Kalifornia is about a university graduate of psychology and journalism and an aspiring writer as well, Brian Kessler (David Duchovny). Brian recently secured a deal to write a book about serial killers after he published a magazine article of some repute, and with his girlfriend Carrie Laughlin (Michelle Forbes) chomping at the bit to leave Pennsylvania, Brian concocts a scheme that will hopefully kill two birds with one stone. They'll drive cross country visiting murder sites along the way, Carrie will take the pictures, seeing as she's a photographer and Brian will write the book on their way to California. It's a win-win, only they don't have enough money to complete the journey by themselves so they post an ad at their university for a share-ride deal, enter Early Grayce (Brad Pitt) Adele Corners (Juliette Lewis).
Early and Adele are exactly the sort of white trash rubes that Brian and Carrie would ordinarily never associate themselves with. Early slowly reveals himself to be domineering, bellicose and slovenly, and Adele is naive, slow-witted and somewhat innocent. What's interesting is how the two couples interact with one another. To add yet another layer of friction between these two couples and their massive societal and educational divide between them is the fact that Early is a bona-fide serial killer himself, and so with this tentative quartet of individuals, they dubiously hit the road for California.
As I said, it's interesting to see how these two couples reflect off each other and not just Brian and Carrie and Early and Adele, I mean how the two women and the two bond. Carrie is probably what you'd call a feminist who spends the early part of the movie disillusioned and drunk, while Adele seems happy enough under the care of Early until Carrie starts pressing her. Brian is a prime example of an educated beta-male who's lived his life in an insulated world, but he likes being around the strong Early, probably more than he'd like to admit. Brian reminded me of that quote from Gangs of New York "It's a funny feeling being taken under the wing of a dragon. It's warmer than you'd think." and although his fascination with Early doesn't last, it is there.
The acting from Brad Pitt is fantastic as he swaggers around primitively and commands the screen, Juliette Lewis gets a bit annoying after a while, but played her part as she was supposed to. David Duchovny was okay, a little bit bland at times, but Michelle Forbes came across as being gratingly supercilious. I think the over-exaggerated caricatures didn't exactly help.

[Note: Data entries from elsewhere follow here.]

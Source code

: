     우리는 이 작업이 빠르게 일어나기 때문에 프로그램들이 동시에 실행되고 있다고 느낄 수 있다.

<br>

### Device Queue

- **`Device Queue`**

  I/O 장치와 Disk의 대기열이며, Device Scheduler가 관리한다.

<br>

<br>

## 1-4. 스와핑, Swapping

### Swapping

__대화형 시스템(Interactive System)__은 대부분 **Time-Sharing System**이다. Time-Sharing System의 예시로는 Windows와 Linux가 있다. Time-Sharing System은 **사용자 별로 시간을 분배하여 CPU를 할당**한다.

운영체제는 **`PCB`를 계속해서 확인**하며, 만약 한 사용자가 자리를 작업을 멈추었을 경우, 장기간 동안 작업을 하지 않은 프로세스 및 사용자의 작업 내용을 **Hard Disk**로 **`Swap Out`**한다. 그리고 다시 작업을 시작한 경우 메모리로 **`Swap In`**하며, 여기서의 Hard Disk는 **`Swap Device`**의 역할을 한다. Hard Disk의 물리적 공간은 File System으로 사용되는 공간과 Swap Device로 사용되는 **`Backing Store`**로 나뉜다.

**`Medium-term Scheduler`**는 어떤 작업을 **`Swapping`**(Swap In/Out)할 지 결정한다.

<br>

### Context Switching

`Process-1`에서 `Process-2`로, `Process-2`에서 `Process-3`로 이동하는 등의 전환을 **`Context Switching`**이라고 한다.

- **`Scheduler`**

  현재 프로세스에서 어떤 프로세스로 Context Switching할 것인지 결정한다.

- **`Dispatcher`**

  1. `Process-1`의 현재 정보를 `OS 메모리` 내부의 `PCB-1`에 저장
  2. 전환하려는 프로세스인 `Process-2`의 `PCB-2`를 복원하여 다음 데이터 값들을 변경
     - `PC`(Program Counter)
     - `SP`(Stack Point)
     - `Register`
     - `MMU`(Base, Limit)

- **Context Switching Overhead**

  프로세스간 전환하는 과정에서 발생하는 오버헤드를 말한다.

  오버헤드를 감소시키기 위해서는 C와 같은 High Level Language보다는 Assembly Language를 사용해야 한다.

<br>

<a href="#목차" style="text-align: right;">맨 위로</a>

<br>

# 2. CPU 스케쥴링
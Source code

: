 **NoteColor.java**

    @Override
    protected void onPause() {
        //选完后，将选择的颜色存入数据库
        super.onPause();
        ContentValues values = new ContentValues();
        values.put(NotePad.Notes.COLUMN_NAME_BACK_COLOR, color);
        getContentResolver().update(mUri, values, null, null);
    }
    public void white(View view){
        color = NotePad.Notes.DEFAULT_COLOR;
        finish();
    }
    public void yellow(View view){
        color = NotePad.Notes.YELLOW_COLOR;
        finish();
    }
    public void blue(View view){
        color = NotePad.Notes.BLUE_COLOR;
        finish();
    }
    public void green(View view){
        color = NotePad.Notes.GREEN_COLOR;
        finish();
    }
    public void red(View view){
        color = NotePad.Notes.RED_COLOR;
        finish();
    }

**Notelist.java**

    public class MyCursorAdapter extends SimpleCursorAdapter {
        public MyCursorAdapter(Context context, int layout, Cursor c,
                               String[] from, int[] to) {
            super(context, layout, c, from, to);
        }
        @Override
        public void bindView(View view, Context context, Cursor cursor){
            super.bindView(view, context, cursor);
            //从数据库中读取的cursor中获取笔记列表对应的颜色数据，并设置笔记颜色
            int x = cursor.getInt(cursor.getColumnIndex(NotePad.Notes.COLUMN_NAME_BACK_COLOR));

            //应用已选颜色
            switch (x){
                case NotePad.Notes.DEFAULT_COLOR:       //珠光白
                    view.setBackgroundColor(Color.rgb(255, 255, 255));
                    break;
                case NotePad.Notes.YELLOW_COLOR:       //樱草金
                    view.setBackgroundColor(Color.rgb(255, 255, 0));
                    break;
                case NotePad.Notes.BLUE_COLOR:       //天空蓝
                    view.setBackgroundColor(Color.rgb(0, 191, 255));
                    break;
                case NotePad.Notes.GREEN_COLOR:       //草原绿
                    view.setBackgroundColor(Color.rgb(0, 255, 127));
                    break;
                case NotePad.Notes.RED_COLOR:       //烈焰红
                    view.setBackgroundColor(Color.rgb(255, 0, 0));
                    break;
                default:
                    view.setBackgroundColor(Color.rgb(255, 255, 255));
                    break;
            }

The direction was fine although some scenes could have been drawn out more and better shot, and the writing could have gone quite a bit deeper, especially between Brian and Early.
The transition of the painfully idealistic Brian from a man who didn't believe in punishment and the death penalty and thought that serial killers just needed some 'help and treatment' into a man who realized that some people are just beyond repair and deserve to be killed is posed to ask ourselves some 'what if' questions. Brian often wondered what separated serial killers from the majority of people who don't kill, and he eventually got his answer, nothing, absolutely nothing. It's a haunting realization to come to, although it could have been told with more subtlety and with more of a harrowing psychological edge than it did.